Source records
BEGIN

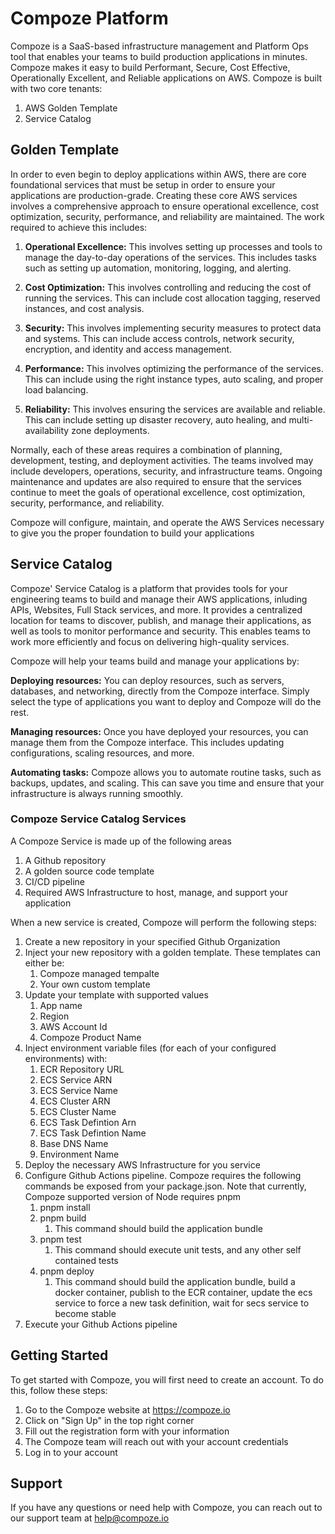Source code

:# Compoze Platform

Compoze is a SaaS-based infrastructure management and Platform Ops tool that enables your teams to build production applications in minutes. Compoze makes it easy to build Performant, Secure, Cost Effective, Operationally Excellent, and Reliable applications on AWS. Compoze is built with two core tenants:

1. AWS Golden Template
2. Service Catalog

## Golden Template

In order to even begin to deploy applications within AWS, there are core foundational services that must be setup in order to ensure your applications are production-grade. Creating these core AWS services involves a comprehensive approach to ensure operational excellence, cost optimization, security, performance, and reliability are maintained. The work required to achieve this includes:

1. **Operational Excellence:** This involves setting up processes and tools to manage the day-to-day operations of the services. This includes tasks such as setting up automation, monitoring, logging, and alerting.

2. **Cost Optimization:** This involves controlling and reducing the cost of running the services. This can include cost allocation tagging, reserved instances, and cost analysis.

3. **Security:** This involves implementing security measures to protect data and systems. This can include access controls, network security, encryption, and identity and access management.

4. **Performance:** This involves optimizing the performance of the services. This can include using the right instance types, auto scaling, and proper load balancing.

5. **Reliability:** This involves ensuring the services are available and reliable. This can include setting up disaster recovery, auto healing, and multi-availability zone deployments.

Normally, each of these areas requires a combination of planning, development, testing, and deployment activities. The teams involved may include developers, operations, security, and infrastructure teams. Ongoing maintenance and updates are also required to ensure that the services continue to meet the goals of operational excellence, cost optimization, security, performance, and reliability.

Compoze will configure, maintain, and operate the AWS Services necessary to give you the proper foundation to build your applications

## Service Catalog

Compoze' Service Catalog is a platform that provides tools for your engineering teams to build and manage their AWS applications, inluding APIs, Websites, Full Stack services, and more. It provides a centralized location for teams to discover, publish, and manage their applications, as well as tools to monitor performance and security. This enables teams to work more efficiently and focus on delivering high-quality services.

Compoze will help your teams build and manage your applications by:

**Deploying resources:** You can deploy resources, such as servers, databases, and networking, directly from the Compoze interface. Simply select the type of applications you want to deploy and Compoze will do the rest.

**Managing resources:** Once you have deployed your resources, you can manage them from the Compoze interface. This includes updating configurations, scaling resources, and more.

**Automating tasks:** Compoze allows you to automate routine tasks, such as backups, updates, and scaling. This can save you time and ensure that your infrastructure is always running smoothly.

### Compoze Service Catalog Services

A Compoze Service is made up of the following areas

1. A Github repository
2. A golden source code template
3. CI/CD pipeline
4. Required AWS Infrastructure to host, manage, and support your application

When a new service is created, Compoze will perform the following steps:

1. Create a new repository in your specified Github Organization
2. Inject your new repository with a golden template. These templates can either be:
   1. Compoze managed tempalte
   2. Your own custom template
3. Update your template with supported values
    1. App name
    2. Region
    3. AWS Account Id
    4. Compoze Product Name
4. Inject environment variable files (for each of your configured environments) with:
    1. ECR Repository URL
    2. ECS Service ARN
    3. ECS Service Name
    4. ECS Cluster ARN
    5. ECS Cluster Name
    6. ECS Task Defintion Arn
    7. ECS Task Defintion Name
    8. Base DNS Name
    9. Environment Name
5. Deploy the necessary AWS Infrastructure for you service
6. Configure Github Actions pipeline. Compoze requires the following commands be exposed from your package.json. Note that currently, Compoze supported version of Node requires pnpm
    1. pnpm install
    2. pnpm build 
        1. This command should build the application bundle
    3. pnpm test   
        1. This command should execute unit tests, and any other self contained tests
    4. pnpm deploy  
        1. This command should build the application bundle, build a docker container, publish to the ECR container, update the ecs service to force a new task definition, wait for secs service to become stable
7. Execute your Github Actions pipeline

## Getting Started
To get started with Compoze, you will first need to create an account. To do this, follow these steps:

1. Go to the Compoze website at https://compoze.io
2. Click on "Sign Up" in the top right corner
3. Fill out the registration form with your information
4. The Compoze team will reach out with your account credentials
5. Log in to your account
   
## Support
If you have any questions or need help with Compoze, you can reach out to our support team at [help@compoze.io](help@compoze.io)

END

What the task requires = Wherever a line above contains the string "bundle", copy that line.

Task result =
        1. This command should build the application bundle
        1. This command should build the application bundle, build a docker container, publish to the ECR container, update the ecs service to force a new task definition, wait for secs service to become stable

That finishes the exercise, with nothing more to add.